(Information provided)

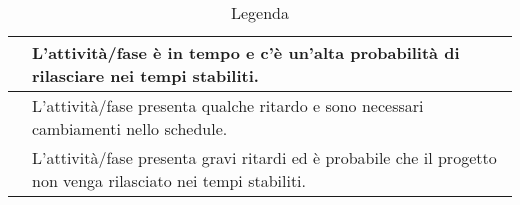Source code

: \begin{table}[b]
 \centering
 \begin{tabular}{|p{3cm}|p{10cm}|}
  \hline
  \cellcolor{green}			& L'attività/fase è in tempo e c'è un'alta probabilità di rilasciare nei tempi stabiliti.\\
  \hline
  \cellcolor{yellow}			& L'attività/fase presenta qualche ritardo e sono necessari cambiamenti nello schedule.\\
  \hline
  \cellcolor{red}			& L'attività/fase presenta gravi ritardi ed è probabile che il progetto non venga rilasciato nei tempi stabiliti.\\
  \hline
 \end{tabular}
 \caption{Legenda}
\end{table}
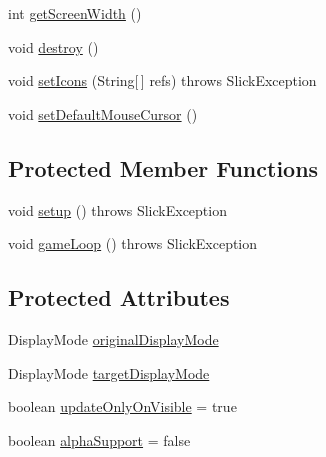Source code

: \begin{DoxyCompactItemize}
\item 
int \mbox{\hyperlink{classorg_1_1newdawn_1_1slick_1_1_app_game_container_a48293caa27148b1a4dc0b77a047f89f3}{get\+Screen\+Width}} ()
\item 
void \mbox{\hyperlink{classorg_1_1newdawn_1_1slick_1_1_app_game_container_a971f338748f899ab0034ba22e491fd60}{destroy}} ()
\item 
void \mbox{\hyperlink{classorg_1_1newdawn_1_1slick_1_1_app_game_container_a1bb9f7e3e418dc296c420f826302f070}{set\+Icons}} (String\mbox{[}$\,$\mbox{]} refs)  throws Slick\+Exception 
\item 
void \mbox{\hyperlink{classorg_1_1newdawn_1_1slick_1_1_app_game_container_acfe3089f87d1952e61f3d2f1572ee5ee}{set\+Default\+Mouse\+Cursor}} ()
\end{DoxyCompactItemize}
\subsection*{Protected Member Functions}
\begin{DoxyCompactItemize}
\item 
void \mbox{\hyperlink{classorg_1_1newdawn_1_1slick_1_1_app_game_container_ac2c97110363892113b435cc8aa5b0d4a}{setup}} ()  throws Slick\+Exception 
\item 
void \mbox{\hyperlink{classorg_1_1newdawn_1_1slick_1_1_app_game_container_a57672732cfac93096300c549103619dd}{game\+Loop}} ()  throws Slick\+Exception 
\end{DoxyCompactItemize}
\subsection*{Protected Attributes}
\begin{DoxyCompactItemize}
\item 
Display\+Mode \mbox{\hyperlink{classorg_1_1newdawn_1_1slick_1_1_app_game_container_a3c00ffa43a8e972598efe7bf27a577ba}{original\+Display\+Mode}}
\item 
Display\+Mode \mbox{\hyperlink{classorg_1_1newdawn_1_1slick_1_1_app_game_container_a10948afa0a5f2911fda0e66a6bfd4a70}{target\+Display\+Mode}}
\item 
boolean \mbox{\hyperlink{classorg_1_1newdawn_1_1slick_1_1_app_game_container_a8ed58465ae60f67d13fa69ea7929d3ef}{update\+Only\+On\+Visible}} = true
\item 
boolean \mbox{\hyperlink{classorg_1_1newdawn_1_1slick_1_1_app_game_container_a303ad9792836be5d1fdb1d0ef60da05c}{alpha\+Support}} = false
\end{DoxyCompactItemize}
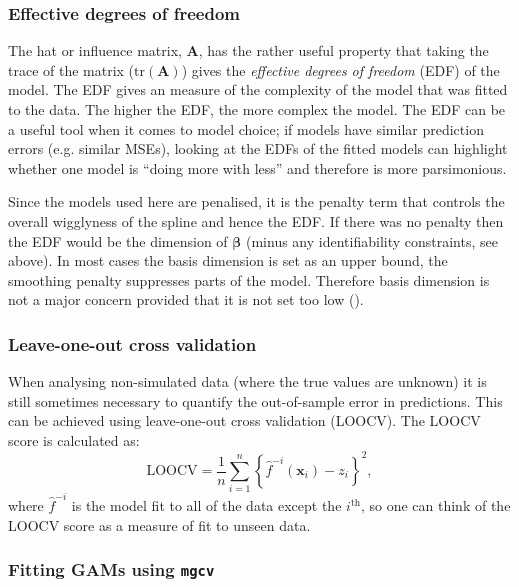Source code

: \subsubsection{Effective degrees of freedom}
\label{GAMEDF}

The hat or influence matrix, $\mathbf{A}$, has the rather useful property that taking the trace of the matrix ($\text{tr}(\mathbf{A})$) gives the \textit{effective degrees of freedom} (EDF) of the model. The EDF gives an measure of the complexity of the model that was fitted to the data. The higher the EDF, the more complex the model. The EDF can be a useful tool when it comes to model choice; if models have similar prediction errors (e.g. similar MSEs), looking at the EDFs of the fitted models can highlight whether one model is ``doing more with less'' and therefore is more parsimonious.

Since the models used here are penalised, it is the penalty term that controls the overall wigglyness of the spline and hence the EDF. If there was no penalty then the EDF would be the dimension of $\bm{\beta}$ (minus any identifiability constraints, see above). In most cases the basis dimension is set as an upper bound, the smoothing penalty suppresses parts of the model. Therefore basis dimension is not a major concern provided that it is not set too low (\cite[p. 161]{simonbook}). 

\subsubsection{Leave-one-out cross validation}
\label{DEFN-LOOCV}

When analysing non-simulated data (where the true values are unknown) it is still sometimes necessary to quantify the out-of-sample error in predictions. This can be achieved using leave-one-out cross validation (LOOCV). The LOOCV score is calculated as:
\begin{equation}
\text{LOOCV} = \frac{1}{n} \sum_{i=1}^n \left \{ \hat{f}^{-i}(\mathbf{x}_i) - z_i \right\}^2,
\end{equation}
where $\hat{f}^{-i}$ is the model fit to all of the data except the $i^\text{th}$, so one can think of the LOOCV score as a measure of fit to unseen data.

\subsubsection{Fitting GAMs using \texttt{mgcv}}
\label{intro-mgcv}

(End Information provided)

**What you have to do:** Line by line, give the material above again exactly, but without any pictures.

**Task response:**
Source code

: \begin{table}[b]
 \centering
 \begin{tabular}{|p{3cm}|p{10cm}|}
  \hline
  \cellcolor{green}			& L'attività/fase è in tempo e c'è un'alta probabilità di rilasciare nei tempi stabiliti.\\
  \hline
  \cellcolor{yellow}			& L'attività/fase presenta qualche ritardo e sono necessari cambiamenti nello schedule.\\
  \hline
  \cellcolor{red}			& L'attività/fase presenta gravi ritardi ed è probabile che il progetto non venga rilasciato nei tempi stabiliti.\\
  \hline
 \end{tabular}
 \caption{Legenda}
\end{table}
Source code

: \begin{DoxyCompactItemize}
\item 
int \mbox{\hyperlink{classorg_1_1newdawn_1_1slick_1_1_app_game_container_a48293caa27148b1a4dc0b77a047f89f3}{get\+Screen\+Width}} ()
\item 
void \mbox{\hyperlink{classorg_1_1newdawn_1_1slick_1_1_app_game_container_a971f338748f899ab0034ba22e491fd60}{destroy}} ()
\item 
void \mbox{\hyperlink{classorg_1_1newdawn_1_1slick_1_1_app_game_container_a1bb9f7e3e418dc296c420f826302f070}{set\+Icons}} (String\mbox{[}$\,$\mbox{]} refs)  throws Slick\+Exception 
\item 
void \mbox{\hyperlink{classorg_1_1newdawn_1_1slick_1_1_app_game_container_acfe3089f87d1952e61f3d2f1572ee5ee}{set\+Default\+Mouse\+Cursor}} ()
\end{DoxyCompactItemize}
\subsection*{Protected Member Functions}
\begin{DoxyCompactItemize}
\item 
void \mbox{\hyperlink{classorg_1_1newdawn_1_1slick_1_1_app_game_container_ac2c97110363892113b435cc8aa5b0d4a}{setup}} ()  throws Slick\+Exception 
\item 
void \mbox{\hyperlink{classorg_1_1newdawn_1_1slick_1_1_app_game_container_a57672732cfac93096300c549103619dd}{game\+Loop}} ()  throws Slick\+Exception 
\end{DoxyCompactItemize}
\subsection*{Protected Attributes}
\begin{DoxyCompactItemize}
\item 
Display\+Mode \mbox{\hyperlink{classorg_1_1newdawn_1_1slick_1_1_app_game_container_a3c00ffa43a8e972598efe7bf27a577ba}{original\+Display\+Mode}}
\item 
Display\+Mode \mbox{\hyperlink{classorg_1_1newdawn_1_1slick_1_1_app_game_container_a10948afa0a5f2911fda0e66a6bfd4a70}{target\+Display\+Mode}}
\item 
boolean \mbox{\hyperlink{classorg_1_1newdawn_1_1slick_1_1_app_game_container_a8ed58465ae60f67d13fa69ea7929d3ef}{update\+Only\+On\+Visible}} = true
\item 
boolean \mbox{\hyperlink{classorg_1_1newdawn_1_1slick_1_1_app_game_container_a303ad9792836be5d1fdb1d0ef60da05c}{alpha\+Support}} = false
\end{DoxyCompactItemize}
Source code

: \subsubsection{Effective degrees of freedom}
\label{GAMEDF}

The hat or influence matrix, $\mathbf{A}$, has the rather useful property that taking the trace of the matrix ($\text{tr}(\mathbf{A})$) gives the \textit{effective degrees of freedom} (EDF) of the model. The EDF gives an measure of the complexity of the model that was fitted to the data. The higher the EDF, the more complex the model. The EDF can be a useful tool when it comes to model choice; if models have similar prediction errors (e.g. similar MSEs), looking at the EDFs of the fitted models can highlight whether one model is ``doing more with less'' and therefore is more parsimonious.

Since the models used here are penalised, it is the penalty term that controls the overall wigglyness of the spline and hence the EDF. If there was no penalty then the EDF would be the dimension of $\bm{\beta}$ (minus any identifiability constraints, see above). In most cases the basis dimension is set as an upper bound, the smoothing penalty suppresses parts of the model. Therefore basis dimension is not a major concern provided that it is not set too low (\cite[p. 161]{simonbook}). 

\subsubsection{Leave-one-out cross validation}
\label{DEFN-LOOCV}

When analysing non-simulated data (where the true values are unknown) it is still sometimes necessary to quantify the out-of-sample error in predictions. This can be achieved using leave-one-out cross validation (LOOCV). The LOOCV score is calculated as:
\begin{equation}
\text{LOOCV} = \frac{1}{n} \sum_{i=1}^n \left \{ \hat{f}^{-i}(\mathbf{x}_i) - z_i \right\}^2,
\end{equation}
where $\hat{f}^{-i}$ is the model fit to all of the data except the $i^\text{th}$, so one can think of the LOOCV score as a measure of fit to unseen data.

\subsubsection{Fitting GAMs using \texttt{mgcv}}
\label{intro-mgcv}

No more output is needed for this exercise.